- [Activity]
Please write out all of the data below exactly, without including the pictures.

- [Provided data]
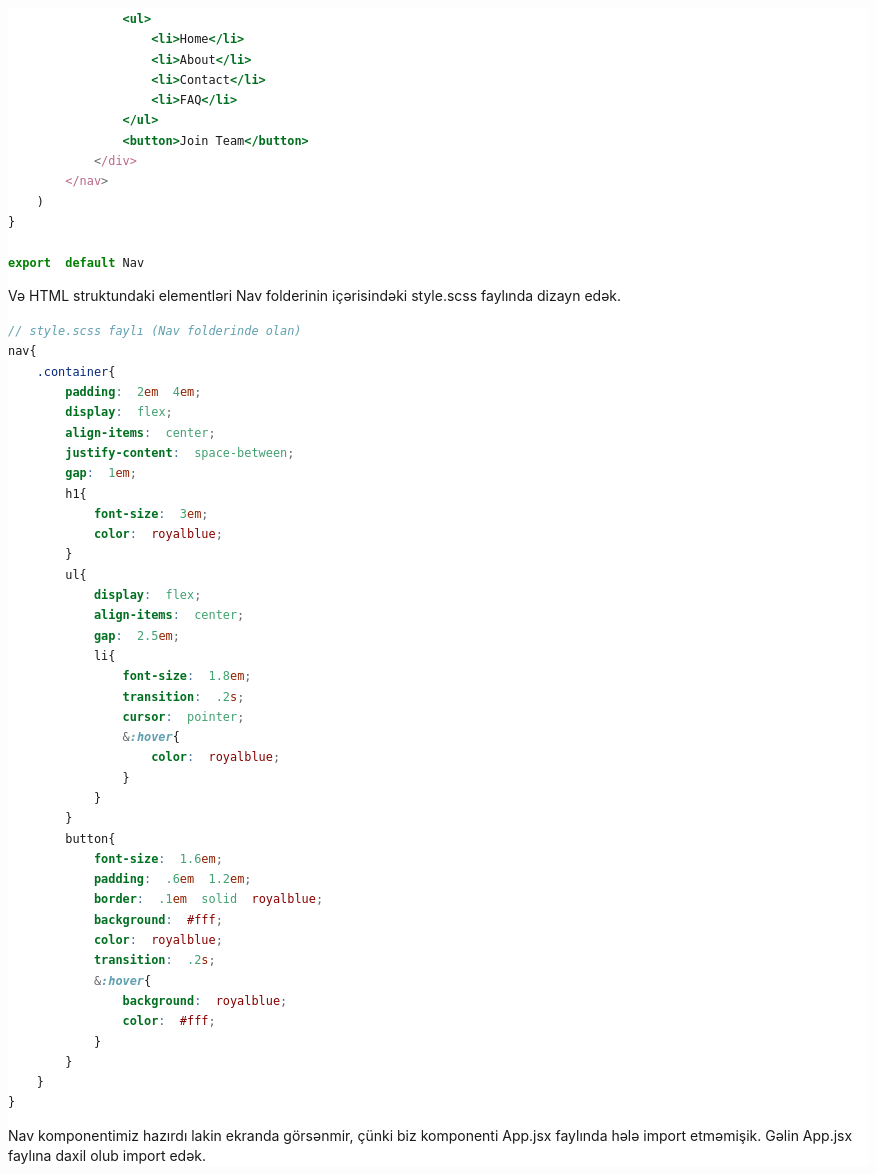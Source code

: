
 ```jsx
				<ul>
					<li>Home</li>
					<li>About</li>
					<li>Contact</li>
					<li>FAQ</li>
				</ul>
				<button>Join Team</button>
			</div>
		</nav>
	)
}

export  default Nav
```
Və HTML struktundaki elementləri Nav folderinin içərisindəki style.scss faylında dizayn edək. 
```scss
// style.scss faylı (Nav folderinde olan)
nav{
	.container{
		padding:  2em  4em;
		display:  flex;
		align-items:  center;
		justify-content:  space-between;
		gap:  1em;
		h1{
			font-size:  3em;
			color:  royalblue;
		}
		ul{
			display:  flex;
			align-items:  center;
			gap:  2.5em;
			li{
				font-size:  1.8em;
				transition:  .2s;
				cursor:  pointer;
				&:hover{
					color:  royalblue;
				}
			}
		}
		button{
			font-size:  1.6em;
			padding:  .6em  1.2em;
			border:  .1em  solid  royalblue;
			background:  #fff;
			color:  royalblue;
			transition:  .2s;
			&:hover{
				background:  royalblue;
				color:  #fff;
			}
		}
	}
}
```
Nav komponentimiz hazırdı lakin ekranda görsənmir, çünki biz komponenti App.jsx faylında hələ import etməmişik. Gəlin App.jsx faylına daxil olub import edək.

- [Result]
Source code

:
 ```jsx
				<ul>
					<li>Home</li>
					<li>About</li>
					<li>Contact</li>
					<li>FAQ</li>
				</ul>
				<button>Join Team</button>
			</div>
		</nav>
	)
}

export  default Nav
```
Və HTML struktundaki elementləri Nav folderinin içərisindəki style.scss faylında dizayn edək. 
```scss
// style.scss faylı (Nav folderinde olan)
nav{
	.container{
		padding:  2em  4em;
		display:  flex;
		align-items:  center;
		justify-content:  space-between;
		gap:  1em;
		h1{
			font-size:  3em;
			color:  royalblue;
		}
		ul{
			display:  flex;
			align-items:  center;
			gap:  2.5em;
			li{
				font-size:  1.8em;
				transition:  .2s;
				cursor:  pointer;
				&:hover{
					color:  royalblue;
				}
			}
		}
		button{
			font-size:  1.6em;
			padding:  .6em  1.2em;
			border:  .1em  solid  royalblue;
			background:  #fff;
			color:  royalblue;
			transition:  .2s;
			&:hover{
				background:  royalblue;
				color:  #fff;
			}
		}
	}
}
```
Nav komponentimiz hazırdı lakin ekranda görsənmir, çünki biz komponenti App.jsx faylında hələ import etməmişik. Gəlin App.jsx faylına daxil olub import edək.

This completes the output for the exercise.